On s’aventure dans cette gorge à vélo en se demandant jusqu’où on va bien pouvoir continuer. Il faut s’imaginer un canyon entre 20 et 30 mètres de profondeur avec un fond plat large d’à peine quelques mètres. L’endroit est incroyable. Ses successions de virages de quelques mètres de large bordés de murs de couleur ocre en font un lieu paradisiaque pour s’amuser en vélo.
Le canyon débouche ensuite sur une zone plus ouverte avec des petites collines ocres drapées et saupoudrées de sel. La chienne est toujours là, installée à côté de nous. Un peu coupable de manger devant elle, on lui donne un morceau de notre fougasse et la fait boire. Autant tout à l’heure c’était verdoyant, autant dire qu’ici on a l’impression d’être dans un four. On repart. La ballade dans les gorges n’est pas terminé. On arrive dans un second espace ouvert. Toujours aussi incroyable.
Il n’est pas très tard, donc on décide d’aller s’aventurer un peu plus au fond de la vallée. Il est possible de rejoindre la piste après le canyon, la jonction se situe au niveau d’une petite chapelle (il n’y en a pas des centaines…).
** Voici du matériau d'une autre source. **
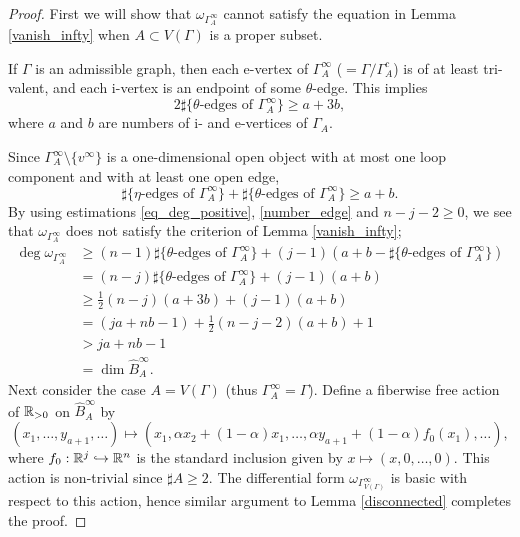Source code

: \begin{proof}
First we will show that $\omega_{\Gamma^{\infty}_A}$ cannot satisfy the equation in Lemma \ref{vanish_infty} when
$A \subset V(\Gamma )$ is a proper subset.


If $\Gamma$ is an admissible graph, then each e-vertex of $\Gamma^{\infty}_A$ ($=\Gamma / \Gamma^c_A$) is of at least
tri-valent, and each i-vertex is an endpoint of some $\theta$-edge.
This implies
\begin{equation}\label{eq_deg_positive}
 2\sharp \{ \theta\text{-edges of }\Gamma^{\infty}_A \} \ge a+3b,
\end{equation}
where $a$ and $b$ are numbers of i- and e-vertices of $\Gamma_A$.


Since $\Gamma^{\infty}_A \setminus \{ v^{\infty}\}$ is a one-dimensional open object with at most one loop component and
with at least one open edge,
\begin{equation}\label{number_edge}
 \sharp \{ \eta \text{-edges of } \Gamma^{\infty}_A \} + \sharp \{ \theta \text{-edges of } \Gamma^{\infty}_A \} \ge a+b.
\end{equation}
By using estimations \eqref{eq_deg_positive}, \eqref{number_edge} and $n-j-2\ge 0$, we see that
$\omega_{\Gamma^{\infty}_A}$ does not satisfy the criterion of Lemma \ref{vanish_infty};
\begin{align*}
 \deg \omega_{\Gamma^{\infty}_A}
 & \ge (n-1)\sharp \{ \theta \text{-edges of } \Gamma^{\infty}_A \}
  +(j-1)(a+b-\sharp \{ \theta \text{-edges of } \Gamma^{\infty}_A \} ) \\
 & = (n-j)\sharp \{ \theta \text{-edges of } \Gamma^{\infty}_A \} + (j-1)(a+b) \\
 & \ge \frac{1}{2}(n-j)(a+3b) + (j-1)(a+b) \\
 & = (ja+nb-1) +\frac{1}{2}(n-j-2)(a+b)+1 \\
 & > ja+nb-1 \\
 & = \dim \hat{B}^{\infty}_A .
\end{align*}
Next consider the case $A=V(\Gamma )$ (thus $\Gamma^{\infty}_A =\Gamma$).
Define a fiberwise free action of $\mathbb{R}_{>0}$ on $\hat{B}^{\infty}_A$ by
\[
 (x_1 ,\dots ,y_{a+1},\dots ) \longmapsto
 (x_1 , \alpha x_2 +(1-\alpha )x_1 , \dots ,\alpha y_{a+1} + (1-\alpha )f_0 (x_1 ), \dots ),
\]
where $f_0 : \mathbb{R}^j \hookrightarrow \mathbb{R}^n$ is the standard inclusion given by $x \mapsto (x,0,\dots ,0)$.
This action is non-trivial since $\sharp A \ge 2$.
The differential form $\omega_{\Gamma^{\infty}_{V(\Gamma)}}$ is basic with respect to this action, hence similar argument
to Lemma \ref{disconnected} completes the proof.
\end{proof}


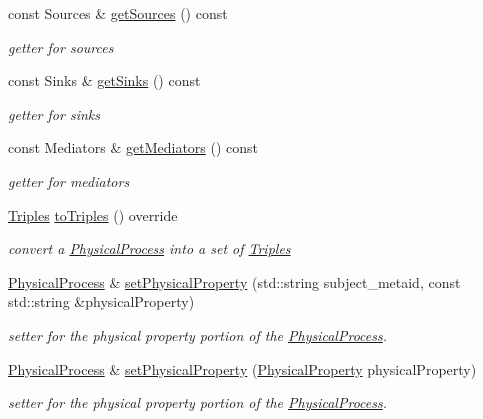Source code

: \begin{DoxyCompactItemize}
const Sources \& \hyperlink{classomexmeta_1_1PhysicalProcess_ab5f3100febc21173775a2090bb57a0fb}{get\+Sources} () const
\begin{DoxyCompactList}\small\item\em getter for sources \end{DoxyCompactList}\item 
const Sinks \& \hyperlink{classomexmeta_1_1PhysicalProcess_a069e7caa05f346f90f413f650f081535}{get\+Sinks} () const
\begin{DoxyCompactList}\small\item\em getter for sinks \end{DoxyCompactList}\item 
const Mediators \& \hyperlink{classomexmeta_1_1PhysicalProcess_a349b76ad1831d2510904510583f0d7f2}{get\+Mediators} () const
\begin{DoxyCompactList}\small\item\em getter for mediators \end{DoxyCompactList}\item 
\hyperlink{classomexmeta_1_1Triples}{Triples} \hyperlink{classomexmeta_1_1PhysicalProcess_ab6f6af00fac2401f9a88e186fd1d897a}{to\+Triples} () override
\begin{DoxyCompactList}\small\item\em convert a \hyperlink{classomexmeta_1_1PhysicalProcess}{Physical\+Process} into a set of \hyperlink{classomexmeta_1_1Triples}{Triples} \end{DoxyCompactList}\item 
\hyperlink{classomexmeta_1_1PhysicalProcess}{Physical\+Process} \& \hyperlink{classomexmeta_1_1PhysicalProcess_ac875058d67408246aa28cf58dd77ccf6}{set\+Physical\+Property} (std\+::string subject\+\_\+metaid, const std\+::string \&physical\+Property)
\begin{DoxyCompactList}\small\item\em setter for the physical property portion of the \hyperlink{classomexmeta_1_1PhysicalProcess}{Physical\+Process}. \end{DoxyCompactList}\item 
\hyperlink{classomexmeta_1_1PhysicalProcess}{Physical\+Process} \& \hyperlink{classomexmeta_1_1PhysicalProcess_ac49bf4a1c21c6590a9d2af7ae93e13a7}{set\+Physical\+Property} (\hyperlink{classomexmeta_1_1PhysicalProperty}{Physical\+Property} physical\+Property)
\begin{DoxyCompactList}\small\item\em setter for the physical property portion of the \hyperlink{classomexmeta_1_1PhysicalProcess}{Physical\+Process}. \end{DoxyCompactList}\item 

\end{DoxyCompactItemize}
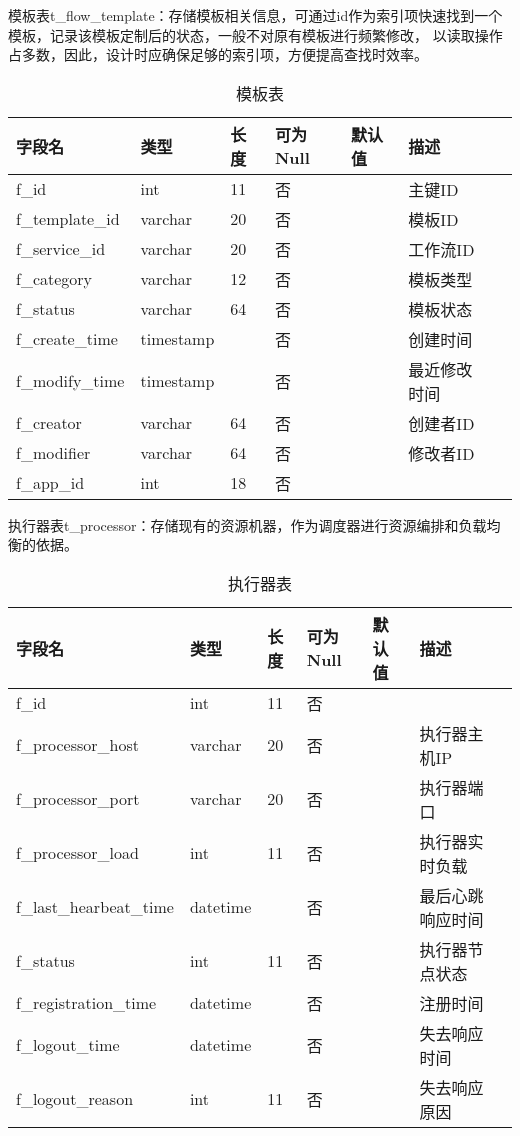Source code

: 模板表t\_flow\_template：存储模板相关信息，可通过id作为索引项快速找到一个模板，记录该模板定制后的状态，一般不对原有模板进行频繁修改，
以读取操作占多数，因此，设计时应确保足够的索引项，方便提高查找时效率。
\begin{table}[H]
    \centering
    \caption{模板表}
    \label{tab:t_flow_template}
    \begin{tabular}{lllllll}
        \toprule
        字段名	&类型	&长度	&可为Null&默认值	&描述 \\
        \midrule
        f\_id	&int	&11 &否&&主键ID \\
        f\_template\_id	&varchar	&20 &否&&模板ID \\
        f\_service\_id	&varchar	&20 &否&&工作流ID \\
        f\_category	&varchar	&12 &否&&模板类型 \\
        f\_status	&varchar	&64 &否&&模板状态 \\
        f\_create\_time	&timestamp & &否&&创建时间 \\
        f\_modify\_time   &timestamp & &否&&最近修改时间 \\
        f\_creator	&varchar	&64 &否&&创建者ID \\
        f\_modifier	&varchar	&64 &否&&修改者ID \\
        f\_app\_id	&int	&18 &否&& \\
        \bottomrule
    \end{tabular}
\end{table}

执行器表t\_processor：存储现有的资源机器，作为调度器进行资源编排和负载均衡的依据。
\begin{table}[H]
    \centering
    \caption{执行器表}
    \label{tab:t_processor}
    \begin{tabular}{lllllll}
        \toprule
        字段名	&类型	&长度	&可为Null &默认值	&描述 \\
        \midrule
        f\_id	&int	&11 &否&& \\
        f\_processor\_host	&varchar	&20 &否&& 执行器主机IP\\
        f\_processor\_port	&varchar	&20 &否&& 执行器端口\\
        f\_processor\_load	&int	&11 &否&& 执行器实时负载\\
        f\_last\_hearbeat\_time	&datetime &&否&& 最后心跳响应时间\\
        f\_status	&int	&11 &否&& 执行器节点状态\\
        f\_registration\_time	&datetime &&否&& 注册时间\\
        f\_logout\_time	&datetime &&否&& 失去响应时间\\
        f\_logout\_reason	&int	&11 &否&& 失去响应原因\\
        \bottomrule
    \end{tabular}
\end{table}

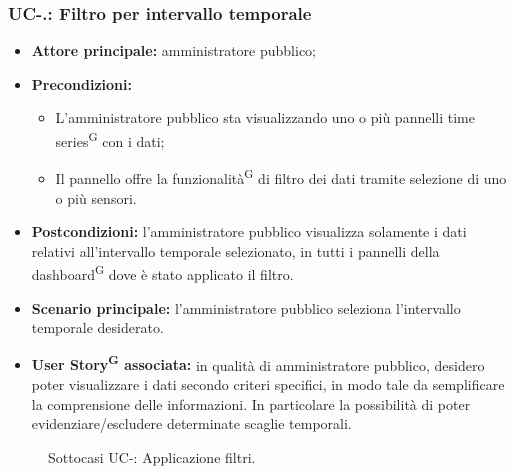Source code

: \documentclass[8pt]{article}
\newcommand{\glossterm}[1]{#1\textsuperscript{G}} %
\begin{document}
\subsubsection*{UC-\theuc .\speconenumber: Filtro per intervallo temporale}
\begin{itemize}
    \item \textbf{Attore principale:} amministratore pubblico;
    \item \textbf{Precondizioni:}
    \begin{itemize}
        \item L’amministratore pubblico sta visualizzando uno o più pannelli \glossterm{time series} con i dati;
        \item Il pannello offre la \glossterm{funzionalità} di filtro dei dati tramite selezione di uno o più sensori.
    \end{itemize}
    \item \textbf{Postcondizioni:} l’amministratore pubblico visualizza solamente i dati relativi all’intervallo
temporale selezionato, in tutti i pannelli della \glossterm{dashboard} dove è stato applicato il filtro.
    \item \textbf{Scenario principale: }l’amministratore pubblico seleziona l’intervallo temporale desiderato.
    \item \textbf{\glossterm{User Story} associata:} in qualità di amministratore pubblico, desidero poter
        visualizzare i dati secondo criteri specifici, in modo tale da semplificare la comprensione
        delle informazioni. In particolare la possibilità di poter evidenziare/escludere determinate
        scaglie temporali.
\end{itemize}
\begin{figure}[ht!]
    \centering
    \caption{Sottocasi UC-\theuc: Applicazione filtri.}
    \label{fig:Sottocasi UC-\theuc: Applicazione filtri}
\end{figure}
\end{document}
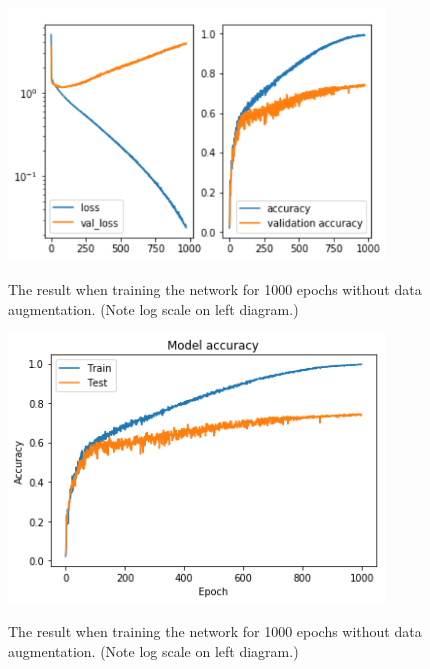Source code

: \documentclass{kththesis}
\begin{document}
\begin{figure}
  \begin{center}
    \includegraphics[width=100mm]{img/overfitted.png}
    \label{fig:overfitted}
    \caption{The result when training the network for 1000 epochs without data augmentation. (Note log scale on left diagram.)}
  \end{center}
\end{figure}
\begin{figure}
  \begin{center}
    \includegraphics[width=100mm]{img/overfitted_acc.png}
    \label{fig:overfitted_acc}
    \caption{The result when training the network for 1000 epochs without data augmentation. (Note log scale on left diagram.)}
  \end{center}
\end{figure}
\end{document}
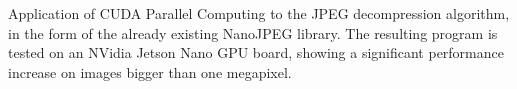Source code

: \documentclass[%
	corpo=11pt,
    twoside,
    stile=classica,
    oldstyle,
    tipotesi=custom,
    greek,
    evenboxes,
]{toptesi}
\begin{document}
\english




\sommario%
Application of CUDA Parallel Computing to the JPEG decompression algorithm, in the form of the already existing NanoJPEG library. The resulting program is tested on an NVidia Jetson Nano GPU board, showing a significant performance increase on images bigger than one megapixel.




\tablespagetrue\figurespagetrue%

\indici%


    


\mainmatter











\appendix
\end{document}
On remonte un peu la rivière pour explorer davantage. On croise un berger de lamas, les premiers que l’on voit. On continue et on se heurte à un autre passage à gué. Ca à l’air assez profond : on abandonne et on retourne dans notre vallée en testant une autre sente. Ça passe bien dans l’ensemble mais la descente dans la vallée est assez technique. On échappe au soleil de justesse…
On plante ensuite la tente au milieu de cet espace ouvert entouré de petites collines ocres joliment drapées . On partagera le repas avec notre guide improvisé qui ne nous aura pas quitté de la journée. Elle gobbe volontiers les premières portions et enterrera la dernière dans le sable pour plus tard, en cas de coup dur. Le soleil se couche et les températures baissent. On lui installe nos affaires dans l’abside pour qu’elle y soit à l’abri. Après avoir bataillé avec elle pour qu’elle ne s’installe pas sur nos matelas, elle passera la nuit dans la tente avec nous.
Le lendemain on partagera également le porridge. On plie tout et on reprend la direction de la ville. À l’approche de l’entrée, elle nous abandonne pour un autre couple de cyclistes, on se sent un peu trahis mais on s’en remettra.
Deuxième passage au poste d’immigration, « No va a ser possible » Un des carabineros nous conseille d’aller jusqu’à la Laguna Miscanti en attendant que la frontière ouvre.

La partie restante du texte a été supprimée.